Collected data
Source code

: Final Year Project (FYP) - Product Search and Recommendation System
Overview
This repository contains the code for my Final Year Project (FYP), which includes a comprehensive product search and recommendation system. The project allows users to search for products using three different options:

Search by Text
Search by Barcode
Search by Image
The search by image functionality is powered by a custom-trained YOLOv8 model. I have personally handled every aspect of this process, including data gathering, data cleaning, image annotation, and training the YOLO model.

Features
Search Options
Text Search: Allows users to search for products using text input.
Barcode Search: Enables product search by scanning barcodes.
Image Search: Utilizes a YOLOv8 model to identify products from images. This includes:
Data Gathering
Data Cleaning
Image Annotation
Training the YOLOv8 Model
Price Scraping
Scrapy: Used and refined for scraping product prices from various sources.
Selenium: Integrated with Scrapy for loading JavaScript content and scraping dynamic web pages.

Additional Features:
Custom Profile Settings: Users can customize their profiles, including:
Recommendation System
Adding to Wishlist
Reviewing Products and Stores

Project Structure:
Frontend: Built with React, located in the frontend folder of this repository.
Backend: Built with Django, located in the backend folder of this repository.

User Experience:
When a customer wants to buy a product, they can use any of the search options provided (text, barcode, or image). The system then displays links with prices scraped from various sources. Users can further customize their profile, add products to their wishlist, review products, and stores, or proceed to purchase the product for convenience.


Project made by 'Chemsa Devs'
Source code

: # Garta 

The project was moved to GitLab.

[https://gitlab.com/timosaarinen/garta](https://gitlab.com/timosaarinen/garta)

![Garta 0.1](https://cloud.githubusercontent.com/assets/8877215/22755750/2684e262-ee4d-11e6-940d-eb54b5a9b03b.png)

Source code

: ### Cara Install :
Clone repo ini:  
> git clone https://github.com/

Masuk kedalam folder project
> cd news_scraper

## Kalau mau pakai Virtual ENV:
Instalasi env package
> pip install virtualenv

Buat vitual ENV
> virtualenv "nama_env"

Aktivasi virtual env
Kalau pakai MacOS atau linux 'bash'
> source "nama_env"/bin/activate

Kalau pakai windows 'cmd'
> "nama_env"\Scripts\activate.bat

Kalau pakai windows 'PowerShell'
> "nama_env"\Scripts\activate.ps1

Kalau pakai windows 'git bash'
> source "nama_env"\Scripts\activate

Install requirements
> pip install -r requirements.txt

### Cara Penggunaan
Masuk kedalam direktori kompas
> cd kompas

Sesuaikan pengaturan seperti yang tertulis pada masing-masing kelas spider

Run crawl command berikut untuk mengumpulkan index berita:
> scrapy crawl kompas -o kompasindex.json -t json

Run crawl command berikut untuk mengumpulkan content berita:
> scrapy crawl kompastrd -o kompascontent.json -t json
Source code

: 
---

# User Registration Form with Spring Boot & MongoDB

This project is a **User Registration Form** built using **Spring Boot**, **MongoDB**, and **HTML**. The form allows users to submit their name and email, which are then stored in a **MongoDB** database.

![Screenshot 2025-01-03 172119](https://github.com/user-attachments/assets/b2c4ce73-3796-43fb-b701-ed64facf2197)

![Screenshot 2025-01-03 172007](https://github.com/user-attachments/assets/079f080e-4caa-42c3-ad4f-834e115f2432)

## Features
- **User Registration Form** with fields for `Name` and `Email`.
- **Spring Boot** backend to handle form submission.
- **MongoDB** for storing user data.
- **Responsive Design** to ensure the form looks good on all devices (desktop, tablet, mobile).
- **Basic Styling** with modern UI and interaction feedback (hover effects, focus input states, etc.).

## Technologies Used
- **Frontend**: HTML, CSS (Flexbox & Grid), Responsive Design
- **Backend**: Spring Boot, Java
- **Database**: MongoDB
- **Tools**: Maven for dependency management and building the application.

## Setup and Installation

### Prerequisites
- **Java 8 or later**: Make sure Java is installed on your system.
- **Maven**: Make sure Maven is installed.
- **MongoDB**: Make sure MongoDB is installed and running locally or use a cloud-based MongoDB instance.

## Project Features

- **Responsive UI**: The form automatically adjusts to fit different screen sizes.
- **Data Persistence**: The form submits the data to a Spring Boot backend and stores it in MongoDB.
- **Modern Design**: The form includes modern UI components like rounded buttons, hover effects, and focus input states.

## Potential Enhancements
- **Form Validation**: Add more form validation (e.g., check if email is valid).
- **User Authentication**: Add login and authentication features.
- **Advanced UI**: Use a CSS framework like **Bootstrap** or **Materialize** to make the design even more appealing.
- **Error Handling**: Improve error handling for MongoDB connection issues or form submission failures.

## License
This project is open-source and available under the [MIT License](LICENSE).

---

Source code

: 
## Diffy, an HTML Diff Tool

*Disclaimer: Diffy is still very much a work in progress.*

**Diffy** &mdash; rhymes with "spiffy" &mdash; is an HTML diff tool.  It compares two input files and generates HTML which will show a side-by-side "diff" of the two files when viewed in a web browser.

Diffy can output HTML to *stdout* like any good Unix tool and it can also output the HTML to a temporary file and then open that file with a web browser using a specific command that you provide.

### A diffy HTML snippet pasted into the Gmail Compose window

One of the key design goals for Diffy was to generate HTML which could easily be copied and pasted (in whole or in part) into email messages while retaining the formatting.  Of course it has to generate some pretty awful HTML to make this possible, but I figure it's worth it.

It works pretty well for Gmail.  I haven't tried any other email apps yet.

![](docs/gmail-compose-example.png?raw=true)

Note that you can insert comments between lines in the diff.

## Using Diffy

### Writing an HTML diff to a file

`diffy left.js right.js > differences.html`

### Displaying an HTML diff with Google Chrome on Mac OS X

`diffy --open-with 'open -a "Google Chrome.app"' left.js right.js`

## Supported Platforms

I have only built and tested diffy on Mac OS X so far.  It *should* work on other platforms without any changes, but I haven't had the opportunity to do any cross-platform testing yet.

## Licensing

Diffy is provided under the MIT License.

DIRECTIONS FOR THIS TASK
All of the records must be retyped exactly as they are.

TASK RESPONSE
Source code

: Final Year Project (FYP) - Product Search and Recommendation System
Overview
This repository contains the code for my Final Year Project (FYP), which includes a comprehensive product search and recommendation system. The project allows users to search for products using three different options:

Search by Text
Search by Barcode
Search by Image
The search by image functionality is powered by a custom-trained YOLOv8 model. I have personally handled every aspect of this process, including data gathering, data cleaning, image annotation, and training the YOLO model.

Features
Search Options
Text Search: Allows users to search for products using text input.
Barcode Search: Enables product search by scanning barcodes.
Image Search: Utilizes a YOLOv8 model to identify products from images. This includes:
Data Gathering
Data Cleaning
Image Annotation
Training the YOLOv8 Model
Price Scraping
Scrapy: Used and refined for scraping product prices from various sources.
Selenium: Integrated with Scrapy for loading JavaScript content and scraping dynamic web pages.

Additional Features:
Custom Profile Settings: Users can customize their profiles, including:
Recommendation System
Adding to Wishlist
Reviewing Products and Stores

Project Structure:
Frontend: Built with React, located in the frontend folder of this repository.
Backend: Built with Django, located in the backend folder of this repository.

User Experience:
When a customer wants to buy a product, they can use any of the search options provided (text, barcode, or image). The system then displays links with prices scraped from various sources. Users can further customize their profile, add products to their wishlist, review products, and stores, or proceed to purchase the product for convenience.


Project made by 'Chemsa Devs'
Source code

: # Garta 

The project was moved to GitLab.

[https://gitlab.com/timosaarinen/garta](https://gitlab.com/timosaarinen/garta)

![Garta 0.1](https://cloud.githubusercontent.com/assets/8877215/22755750/2684e262-ee4d-11e6-940d-eb54b5a9b03b.png)

Source code

: ### Cara Install :
Clone repo ini:  
> git clone https://github.com/

Masuk kedalam folder project
> cd news_scraper

## Kalau mau pakai Virtual ENV:
Instalasi env package
> pip install virtualenv

Buat vitual ENV
> virtualenv "nama_env"

Aktivasi virtual env
Kalau pakai MacOS atau linux 'bash'
> source "nama_env"/bin/activate

Kalau pakai windows 'cmd'
> "nama_env"\Scripts\activate.bat

Kalau pakai windows 'PowerShell'
> "nama_env"\Scripts\activate.ps1

Kalau pakai windows 'git bash'
> source "nama_env"\Scripts\activate

Install requirements
> pip install -r requirements.txt

### Cara Penggunaan
Masuk kedalam direktori kompas
> cd kompas

Sesuaikan pengaturan seperti yang tertulis pada masing-masing kelas spider

Run crawl command berikut untuk mengumpulkan index berita:
> scrapy crawl kompas -o kompasindex.json -t json

Run crawl command berikut untuk mengumpulkan content berita:
> scrapy crawl kompastrd -o kompascontent.json -t json
Source code

: 
---

# User Registration Form with Spring Boot & MongoDB

This project is a **User Registration Form** built using **Spring Boot**, **MongoDB**, and **HTML**. The form allows users to submit their name and email, which are then stored in a **MongoDB** database.

![Screenshot 2025-01-03 172119](https://github.com/user-attachments/assets/b2c4ce73-3796-43fb-b701-ed64facf2197)

![Screenshot 2025-01-03 172007](https://github.com/user-attachments/assets/079f080e-4caa-42c3-ad4f-834e115f2432)

## Features
- **User Registration Form** with fields for `Name` and `Email`.
- **Spring Boot** backend to handle form submission.
- **MongoDB** for storing user data.
- **Responsive Design** to ensure the form looks good on all devices (desktop, tablet, mobile).
- **Basic Styling** with modern UI and interaction feedback (hover effects, focus input states, etc.).

## Technologies Used
- **Frontend**: HTML, CSS (Flexbox & Grid), Responsive Design
- **Backend**: Spring Boot, Java
- **Database**: MongoDB
- **Tools**: Maven for dependency management and building the application.

## Setup and Installation

### Prerequisites
- **Java 8 or later**: Make sure Java is installed on your system.
- **Maven**: Make sure Maven is installed.
- **MongoDB**: Make sure MongoDB is installed and running locally or use a cloud-based MongoDB instance.

## Project Features

- **Responsive UI**: The form automatically adjusts to fit different screen sizes.
- **Data Persistence**: The form submits the data to a Spring Boot backend and stores it in MongoDB.
- **Modern Design**: The form includes modern UI components like rounded buttons, hover effects, and focus input states.

## Potential Enhancements
- **Form Validation**: Add more form validation (e.g., check if email is valid).
- **User Authentication**: Add login and authentication features.
- **Advanced UI**: Use a CSS framework like **Bootstrap** or **Materialize** to make the design even more appealing.
- **Error Handling**: Improve error handling for MongoDB connection issues or form submission failures.

## License
This project is open-source and available under the [MIT License](LICENSE).

---

Source code

: 
## Diffy, an HTML Diff Tool

*Disclaimer: Diffy is still very much a work in progress.*

**Diffy** &mdash; rhymes with "spiffy" &mdash; is an HTML diff tool.  It compares two input files and generates HTML which will show a side-by-side "diff" of the two files when viewed in a web browser.

Diffy can output HTML to *stdout* like any good Unix tool and it can also output the HTML to a temporary file and then open that file with a web browser using a specific command that you provide.

### A diffy HTML snippet pasted into the Gmail Compose window

One of the key design goals for Diffy was to generate HTML which could easily be copied and pasted (in whole or in part) into email messages while retaining the formatting.  Of course it has to generate some pretty awful HTML to make this possible, but I figure it's worth it.

It works pretty well for Gmail.  I haven't tried any other email apps yet.

![](docs/gmail-compose-example.png?raw=true)

Note that you can insert comments between lines in the diff.

## Using Diffy

### Writing an HTML diff to a file

`diffy left.js right.js > differences.html`

### Displaying an HTML diff with Google Chrome on Mac OS X

`diffy --open-with 'open -a "Google Chrome.app"' left.js right.js`

## Supported Platforms

I have only built and tested diffy on Mac OS X so far.  It *should* work on other platforms without any changes, but I haven't had the opportunity to do any cross-platform testing yet.

## Licensing

Diffy is provided under the MIT License.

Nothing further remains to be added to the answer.